* What the task requires: The answer must consist of every line in the records that contains the word "ChatGPT".

(Saved entries)
_ _ _ _
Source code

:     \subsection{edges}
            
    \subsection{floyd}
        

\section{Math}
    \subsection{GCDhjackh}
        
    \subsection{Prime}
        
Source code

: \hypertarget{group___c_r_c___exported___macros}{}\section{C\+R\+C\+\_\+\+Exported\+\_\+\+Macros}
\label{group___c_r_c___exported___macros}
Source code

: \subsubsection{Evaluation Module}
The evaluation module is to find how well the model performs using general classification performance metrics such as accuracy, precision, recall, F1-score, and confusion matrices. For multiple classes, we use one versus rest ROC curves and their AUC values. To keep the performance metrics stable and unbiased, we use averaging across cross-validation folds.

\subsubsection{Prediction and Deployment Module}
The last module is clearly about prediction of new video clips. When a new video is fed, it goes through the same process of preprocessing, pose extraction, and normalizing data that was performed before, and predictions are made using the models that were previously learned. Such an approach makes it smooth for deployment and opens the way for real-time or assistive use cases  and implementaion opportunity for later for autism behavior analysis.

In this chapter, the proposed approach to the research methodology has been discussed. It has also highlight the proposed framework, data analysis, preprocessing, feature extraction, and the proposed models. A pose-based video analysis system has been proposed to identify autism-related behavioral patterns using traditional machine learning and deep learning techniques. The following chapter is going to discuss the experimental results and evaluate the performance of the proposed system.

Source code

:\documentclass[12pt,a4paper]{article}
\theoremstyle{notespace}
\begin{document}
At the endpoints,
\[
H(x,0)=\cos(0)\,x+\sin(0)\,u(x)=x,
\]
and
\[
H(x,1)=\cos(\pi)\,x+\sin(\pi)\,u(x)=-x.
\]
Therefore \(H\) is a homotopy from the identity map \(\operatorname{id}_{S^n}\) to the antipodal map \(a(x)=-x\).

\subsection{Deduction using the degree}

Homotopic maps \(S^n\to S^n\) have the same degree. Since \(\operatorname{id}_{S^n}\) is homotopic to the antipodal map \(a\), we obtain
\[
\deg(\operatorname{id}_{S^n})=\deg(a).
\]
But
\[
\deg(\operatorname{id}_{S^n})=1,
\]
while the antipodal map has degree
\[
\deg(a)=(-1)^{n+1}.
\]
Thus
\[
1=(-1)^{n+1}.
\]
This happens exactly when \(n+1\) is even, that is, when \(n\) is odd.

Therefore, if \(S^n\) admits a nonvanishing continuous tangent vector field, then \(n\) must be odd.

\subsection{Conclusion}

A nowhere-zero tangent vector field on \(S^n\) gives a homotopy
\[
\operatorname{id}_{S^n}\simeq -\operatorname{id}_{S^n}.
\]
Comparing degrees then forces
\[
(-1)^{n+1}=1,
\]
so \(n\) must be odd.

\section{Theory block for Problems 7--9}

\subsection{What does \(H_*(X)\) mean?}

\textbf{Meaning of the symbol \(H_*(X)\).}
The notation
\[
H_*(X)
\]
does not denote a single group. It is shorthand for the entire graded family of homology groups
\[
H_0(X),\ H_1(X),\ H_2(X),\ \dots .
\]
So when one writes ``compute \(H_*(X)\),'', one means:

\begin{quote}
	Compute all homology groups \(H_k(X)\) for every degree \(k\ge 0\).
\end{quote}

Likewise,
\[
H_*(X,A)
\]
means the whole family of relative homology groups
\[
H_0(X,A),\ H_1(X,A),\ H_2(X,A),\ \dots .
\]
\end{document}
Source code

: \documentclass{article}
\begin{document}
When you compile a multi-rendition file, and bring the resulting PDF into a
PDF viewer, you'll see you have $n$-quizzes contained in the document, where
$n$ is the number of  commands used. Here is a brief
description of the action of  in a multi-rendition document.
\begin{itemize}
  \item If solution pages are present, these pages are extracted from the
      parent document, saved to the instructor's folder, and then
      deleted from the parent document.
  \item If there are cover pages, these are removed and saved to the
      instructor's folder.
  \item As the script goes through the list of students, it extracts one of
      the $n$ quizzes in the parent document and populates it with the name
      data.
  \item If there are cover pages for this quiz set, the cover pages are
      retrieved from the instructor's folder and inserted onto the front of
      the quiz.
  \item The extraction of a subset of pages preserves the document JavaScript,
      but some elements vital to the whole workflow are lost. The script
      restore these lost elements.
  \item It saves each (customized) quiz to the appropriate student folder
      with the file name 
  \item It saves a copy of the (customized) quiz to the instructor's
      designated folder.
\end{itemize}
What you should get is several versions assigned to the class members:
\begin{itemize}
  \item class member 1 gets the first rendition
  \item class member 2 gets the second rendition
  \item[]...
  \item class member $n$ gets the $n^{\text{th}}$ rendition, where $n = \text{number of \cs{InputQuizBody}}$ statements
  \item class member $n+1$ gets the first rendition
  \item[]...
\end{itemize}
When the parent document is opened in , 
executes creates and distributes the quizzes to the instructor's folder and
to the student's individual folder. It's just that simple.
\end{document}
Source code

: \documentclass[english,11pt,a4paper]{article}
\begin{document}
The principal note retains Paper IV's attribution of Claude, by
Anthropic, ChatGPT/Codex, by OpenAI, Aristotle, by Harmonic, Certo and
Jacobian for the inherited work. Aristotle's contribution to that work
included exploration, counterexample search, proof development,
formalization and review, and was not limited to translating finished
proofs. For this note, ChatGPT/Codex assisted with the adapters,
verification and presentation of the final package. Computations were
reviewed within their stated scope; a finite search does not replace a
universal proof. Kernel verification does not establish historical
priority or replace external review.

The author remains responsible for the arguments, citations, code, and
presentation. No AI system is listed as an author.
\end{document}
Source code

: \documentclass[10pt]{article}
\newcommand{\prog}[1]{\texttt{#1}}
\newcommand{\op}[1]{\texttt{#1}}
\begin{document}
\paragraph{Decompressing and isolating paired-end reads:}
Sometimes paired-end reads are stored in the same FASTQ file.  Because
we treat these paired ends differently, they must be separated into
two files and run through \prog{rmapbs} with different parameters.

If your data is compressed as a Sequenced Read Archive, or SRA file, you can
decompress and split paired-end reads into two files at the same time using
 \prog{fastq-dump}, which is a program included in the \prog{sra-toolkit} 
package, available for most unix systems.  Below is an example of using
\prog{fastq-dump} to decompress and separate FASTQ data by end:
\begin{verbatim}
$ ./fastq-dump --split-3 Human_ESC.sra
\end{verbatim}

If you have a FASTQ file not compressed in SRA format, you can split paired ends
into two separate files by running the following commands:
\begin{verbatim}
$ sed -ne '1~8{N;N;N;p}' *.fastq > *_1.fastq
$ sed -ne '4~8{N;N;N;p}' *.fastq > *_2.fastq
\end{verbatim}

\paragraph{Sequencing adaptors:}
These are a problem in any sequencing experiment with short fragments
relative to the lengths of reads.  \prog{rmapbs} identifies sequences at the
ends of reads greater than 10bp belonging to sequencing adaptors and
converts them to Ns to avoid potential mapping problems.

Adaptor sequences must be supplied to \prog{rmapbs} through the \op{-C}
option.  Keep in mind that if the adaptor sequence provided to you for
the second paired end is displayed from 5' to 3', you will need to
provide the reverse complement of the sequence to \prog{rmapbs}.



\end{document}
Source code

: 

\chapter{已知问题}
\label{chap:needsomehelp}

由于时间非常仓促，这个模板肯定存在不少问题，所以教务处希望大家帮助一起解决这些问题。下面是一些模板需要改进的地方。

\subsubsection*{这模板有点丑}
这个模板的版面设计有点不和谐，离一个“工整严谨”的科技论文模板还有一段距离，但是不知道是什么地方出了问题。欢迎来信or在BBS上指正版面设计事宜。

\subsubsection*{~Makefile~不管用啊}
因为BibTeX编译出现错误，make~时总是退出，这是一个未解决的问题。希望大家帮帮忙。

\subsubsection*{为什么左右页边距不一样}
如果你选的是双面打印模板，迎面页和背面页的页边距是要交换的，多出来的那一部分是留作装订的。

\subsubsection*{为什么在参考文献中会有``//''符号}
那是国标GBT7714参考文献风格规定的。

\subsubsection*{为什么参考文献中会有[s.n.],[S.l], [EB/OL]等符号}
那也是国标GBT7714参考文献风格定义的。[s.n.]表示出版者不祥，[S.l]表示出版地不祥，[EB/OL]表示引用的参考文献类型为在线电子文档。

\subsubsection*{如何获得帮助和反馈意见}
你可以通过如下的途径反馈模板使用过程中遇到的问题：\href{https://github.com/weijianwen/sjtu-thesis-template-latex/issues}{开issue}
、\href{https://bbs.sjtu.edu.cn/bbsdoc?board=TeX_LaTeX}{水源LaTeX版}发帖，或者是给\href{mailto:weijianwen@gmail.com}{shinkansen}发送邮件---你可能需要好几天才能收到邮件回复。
_ _ _ _
* Solution to this problem:
Anthropic, ChatGPT/Codex, by OpenAI, Aristotle, by Harmonic, Certo and
proofs. For this note, ChatGPT/Codex assisted with the adapters,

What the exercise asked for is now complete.